En janvier, les investisseurs ont assimilé la dernière vague de données économiques positives et de bénéfices des entreprises, tout en affichant leur malaise quant à savoir lesquelles des propositions faites par M. Trump lors de la campagne électorale pourraient être adoptées après son inauguration le 20 janvier. Le nouveau président américain a débuté son mandat en mettant à exécution sa politique « America First », par laquelle il a formellement annoncé le retrait des États-Unis du Partenariat transpacifique, demandé la renégociation de l’ALENA et émis un décret présidentiel restreignant l’immigration. Il a toutefois fait suite à certaines propositions favorables à la relance économique, soit l’approbation du projet de pipeline Keystone XL et l’annonce de certains programmes en infrastructure. Malgré tout, la volatilité est demeurée très faible, les investisseurs préférant faire preuve d’optimisme. Dans ce contexte, les actifs à risque ont maintenu leur tendance haussière pendant tout le mois.

Février 2016

Les investisseurs ont continué de miser sur la relance économique en janvier, encouragés par l’amélioration des perspectives de croissance mondiale, la hausse des prix des matières premières et les bénéfices supérieurs aux attentes des entreprises. Ainsi, ils ont continué de privilégier les actifs à risque et les marchés boursiers mondiaux ont progressé, toutes les grandes régions contribuant à cette avancée. Aux États-Unis, l’indice S&P 500 a atteint des sommets historiques et enregistré une troisième hausse mensuelle d’affilée. Au Canada, malgré le repli des actions de l’énergie en janvier, l’indice S&P/TSX s’est approché de ses niveaux records, stimulé par la vigueur des secteurs des services financiers et des matériaux. Finalement, les actions internationales ont aussi progressé et les marchés émergents ont sonné la charge, poursuivant sur leur lancée du début de 2017.
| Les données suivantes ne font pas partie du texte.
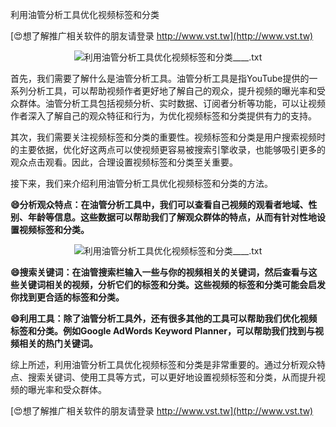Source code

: 利用油管分析工具优化视频标签和分类

[😍想了解推广相关软件的朋友请登录 http://www.vst.tw](http://www.vst.tw)

 <center><img src="https://vst.tw/MP4/tuiguang/png/1.png" alt="利用油管分析工具优化视频标签和分类____.txt"></center>

首先，我们需要了解什么是油管分析工具。油管分析工具是指YouTube提供的一系列分析工具，可以帮助视频作者更好地了解自己的观众，提升视频的曝光率和受众群体。油管分析工具包括视频分析、实时数据、订阅者分析等功能，可以让视频作者深入了解自己的观众特征和行为，为优化视频标签和分类提供有力的支持。

其次，我们需要关注视频标签和分类的重要性。视频标签和分类是用户搜索视频时的主要依据，优化好这两点可以使视频更容易被搜索引擎收录，也能够吸引更多的观众点击观看。因此，合理设置视频标签和分类至关重要。

接下来，我们来介绍利用油管分析工具优化视频标签和分类的方法。

**😄分析观众特点：在油管分析工具中，我们可以查看自己视频的观看者地域、性别、年龄等信息。这些数据可以帮助我们了解观众群体的特点，从而有针对性地设置视频标签和分类。**

 <center><img src="https://vst.tw/MP4/tuiguang/png/8.png" alt="利用油管分析工具优化视频标签和分类____.txt"></center>

**😄搜索关键词：在油管搜索栏输入一些与你的视频相关的关键词，然后查看与这些关键词相关的视频，分析它们的标签和分类。这些视频的标签和分类可能会启发你找到更合适的标签和分类。**

**😄利用工具：除了油管分析工具外，还有很多其他的工具可以帮助我们优化视频标签和分类。例如Google AdWords Keyword Planner，可以帮助我们找到与视频相关的热门关键词。**

综上所述，利用油管分析工具优化视频标签和分类是非常重要的。通过分析观众特点、搜索关键词、使用工具等方式，可以更好地设置视频标签和分类，从而提升视频的曝光率和受众群体。

[😍想了解推广相关软件的朋友请登录 http://www.vst.tw](http://www.vst.tw)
Les taux de rendement obligataires souverains du monde entier ont encore augmenté en janvier. Au chapitre des obligations gouvernementales du Canada et des États-Unis, les taux de rendement ont augmenté après que la présidente de la Réserve fédérale américaine, Janet Yellen, ait fait part de perspectives favorables pour l’économie, confirmant ainsi la prévision médiane du FOMC pour trois hausses de taux en 2017. À l’étranger, nous avons observé des tendances semblables, alors que les taux de rendement des obligations gouvernementales de l’Europe et du Japon ont rebondi en tandem avec les perspectives inflationnistes. Par ailleurs, les écarts de crédit se sont resserrés, atteignant leur plus bas niveau depuis 2014, dans cette conjoncture de relance favorisant le risque.

Après avoir terminé l’année 2016 en force, le dollar américain a fait marche arrière en janvier et a perdu de la valeur par rapport à ses pairs lorsque l’administration Trump a répété sa préférence pour un billet vert bon marché et donné suite à certaines politiques isolationnistes. Entre-temps, malgré certains commentaires accommodants de la Banque du Canada, le huard s’est raffermi face au dollar américain après l’approbation de l’oléoduc Keystone XL, qui facilitera l’accès des sociétés pétrolières canadiennes au marché américain.

Sur les marchés des matières premières, la remontée des prix pétroliers a pris fin et le brut s’est inscrit en repli pour le mois, alors que les signes d’une forte augmentation de l’activité de forage aux États-Unis ont neutralisé les nouvelles voulant que les producteurs de l’OPEP et hors OPEP allaient atteindre leurs objectifs de réduction de la production établis en décembre. À l’opposé, l’or a bénéficié de l’incertitude politique et le prix du cuivre a augmenté, alimenté par le repli du dollar américain et les signes de plus en plus apparents d’une reprise de l’économie mondiale, particulièrement en Chine, soit le plus important consommateur de cuivre.